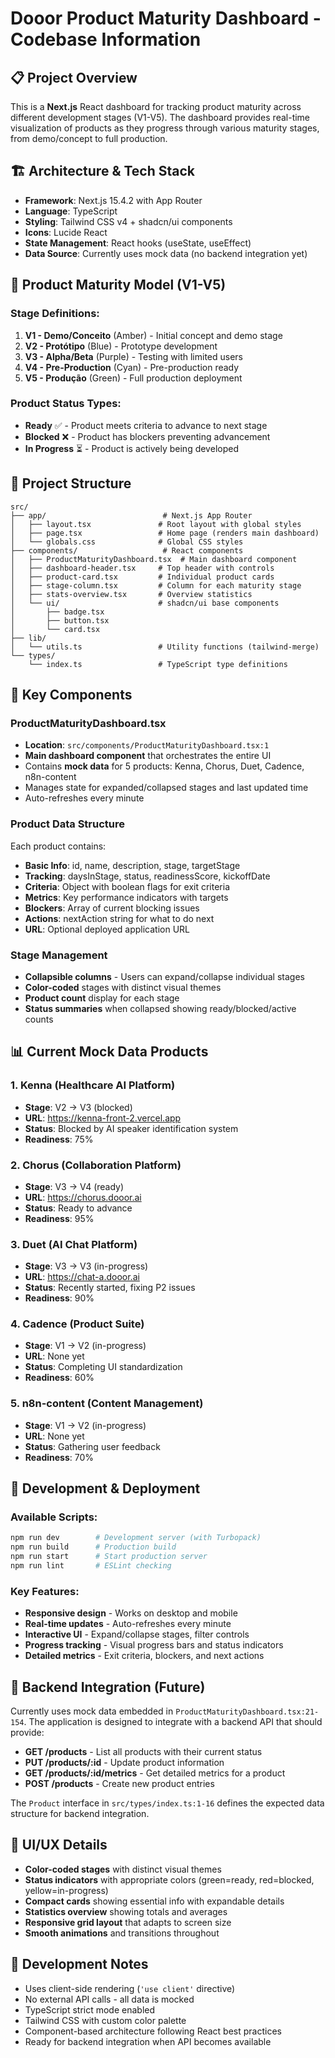 # Dooor Product Maturity Dashboard - Codebase Information

## 📋 Project Overview
This is a **Next.js** React dashboard for tracking product maturity across different development stages (V1-V5). The dashboard provides real-time visualization of products as they progress through various maturity stages, from demo/concept to full production.

## 🏗️ Architecture & Tech Stack
- **Framework**: Next.js 15.4.2 with App Router
- **Language**: TypeScript
- **Styling**: Tailwind CSS v4 + shadcn/ui components
- **Icons**: Lucide React
- **State Management**: React hooks (useState, useEffect)
- **Data Source**: Currently uses mock data (no backend integration yet)

## 🎯 Product Maturity Model (V1-V5)

### Stage Definitions:
1. **V1 - Demo/Conceito** (Amber) - Initial concept and demo stage
2. **V2 - Protótipo** (Blue) - Prototype development
3. **V3 - Alpha/Beta** (Purple) - Testing with limited users
4. **V4 - Pre-Production** (Cyan) - Pre-production ready
5. **V5 - Produção** (Green) - Full production deployment

### Product Status Types:
- **Ready** ✅ - Product meets criteria to advance to next stage
- **Blocked** ❌ - Product has blockers preventing advancement
- **In Progress** ⏳ - Product is actively being developed

## 📁 Project Structure

```
src/
├── app/                          # Next.js App Router
│   ├── layout.tsx               # Root layout with global styles
│   ├── page.tsx                 # Home page (renders main dashboard)
│   └── globals.css              # Global CSS styles
├── components/                   # React components
│   ├── ProductMaturityDashboard.tsx  # Main dashboard component
│   ├── dashboard-header.tsx     # Top header with controls
│   ├── product-card.tsx         # Individual product cards
│   ├── stage-column.tsx         # Column for each maturity stage
│   ├── stats-overview.tsx       # Overview statistics
│   └── ui/                      # shadcn/ui base components
│       ├── badge.tsx
│       ├── button.tsx
│       └── card.tsx
├── lib/
│   └── utils.ts                 # Utility functions (tailwind-merge)
└── types/
    └── index.ts                 # TypeScript type definitions
```

## 🔧 Key Components

### ProductMaturityDashboard.tsx
- **Location**: `src/components/ProductMaturityDashboard.tsx:1`
- **Main dashboard component** that orchestrates the entire UI
- Contains **mock data** for 5 products: Kenna, Chorus, Duet, Cadence, n8n-content
- Manages state for expanded/collapsed stages and last updated time
- Auto-refreshes every minute

### Product Data Structure
Each product contains:
- **Basic Info**: id, name, description, stage, targetStage
- **Tracking**: daysInStage, status, readinessScore, kickoffDate
- **Criteria**: Object with boolean flags for exit criteria
- **Metrics**: Key performance indicators with targets
- **Blockers**: Array of current blocking issues
- **Actions**: nextAction string for what to do next
- **URL**: Optional deployed application URL

### Stage Management
- **Collapsible columns** - Users can expand/collapse individual stages
- **Color-coded** stages with distinct visual themes
- **Product count** display for each stage
- **Status summaries** when collapsed showing ready/blocked/active counts

## 📊 Current Mock Data Products

### 1. Kenna (Healthcare AI Platform)
- **Stage**: V2 → V3 (blocked)
- **URL**: https://kenna-front-2.vercel.app
- **Status**: Blocked by AI speaker identification system
- **Readiness**: 75%

### 2. Chorus (Collaboration Platform)
- **Stage**: V3 → V4 (ready)
- **URL**: https://chorus.dooor.ai
- **Status**: Ready to advance
- **Readiness**: 95%

### 3. Duet (AI Chat Platform)  
- **Stage**: V3 → V3 (in-progress)
- **URL**: https://chat-a.dooor.ai
- **Status**: Recently started, fixing P2 issues
- **Readiness**: 90%

### 4. Cadence (Product Suite)
- **Stage**: V1 → V2 (in-progress)
- **URL**: None yet
- **Status**: Completing UI standardization
- **Readiness**: 60%

### 5. n8n-content (Content Management)
- **Stage**: V1 → V2 (in-progress) 
- **URL**: None yet
- **Status**: Gathering user feedback
- **Readiness**: 70%

## 🚀 Development & Deployment

### Available Scripts:
```bash
npm run dev        # Development server (with Turbopack)
npm run build      # Production build
npm run start      # Start production server
npm run lint       # ESLint checking
```

### Key Features:
- **Responsive design** - Works on desktop and mobile
- **Real-time updates** - Auto-refreshes every minute
- **Interactive UI** - Expand/collapse stages, filter controls
- **Progress tracking** - Visual progress bars and status indicators
- **Detailed metrics** - Exit criteria, blockers, and next actions

## 🔗 Backend Integration (Future)
Currently uses mock data embedded in `ProductMaturityDashboard.tsx:21-154`. The application is designed to integrate with a backend API that should provide:

- **GET /products** - List all products with their current status
- **PUT /products/:id** - Update product information
- **GET /products/:id/metrics** - Get detailed metrics for a product
- **POST /products** - Create new product entries

The `Product` interface in `src/types/index.ts:1-16` defines the expected data structure for backend integration.

## 🎨 UI/UX Details
- **Color-coded stages** with distinct visual themes
- **Status indicators** with appropriate colors (green=ready, red=blocked, yellow=in-progress)
- **Compact cards** showing essential info with expandable details
- **Statistics overview** showing totals and averages
- **Responsive grid layout** that adapts to screen size
- **Smooth animations** and transitions throughout

## 📝 Development Notes
- Uses client-side rendering (`'use client'` directive)
- No external API calls - all data is mocked
- TypeScript strict mode enabled
- Tailwind CSS with custom color palette
- Component-based architecture following React best practices
- Ready for backend integration when API becomes available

□ □ □ □

== Exercise ==
Take exactly the lines from the one containing "- **Readiness**: 70%" through the one containing "- **POST /products**" in the data above, and output them with nothing added.

== Exercise solution ==
- **Readiness**: 70%

## 🚀 Development & Deployment

### Available Scripts:
```bash
npm run dev        # Development server (with Turbopack)
npm run build      # Production build
npm run start      # Start production server
npm run lint       # ESLint checking
```

### Key Features:
- **Responsive design** - Works on desktop and mobile
- **Real-time updates** - Auto-refreshes every minute
- **Interactive UI** - Expand/collapse stages, filter controls
- **Progress tracking** - Visual progress bars and status indicators
- **Detailed metrics** - Exit criteria, blockers, and next actions

## 🔗 Backend Integration (Future)
Currently uses mock data embedded in `ProductMaturityDashboard.tsx:21-154`. The application is designed to integrate with a backend API that should provide:

- **GET /products** - List all products with their current status
- **PUT /products/:id** - Update product information
- **GET /products/:id/metrics** - Get detailed metrics for a product
- **POST /products** - Create new product entries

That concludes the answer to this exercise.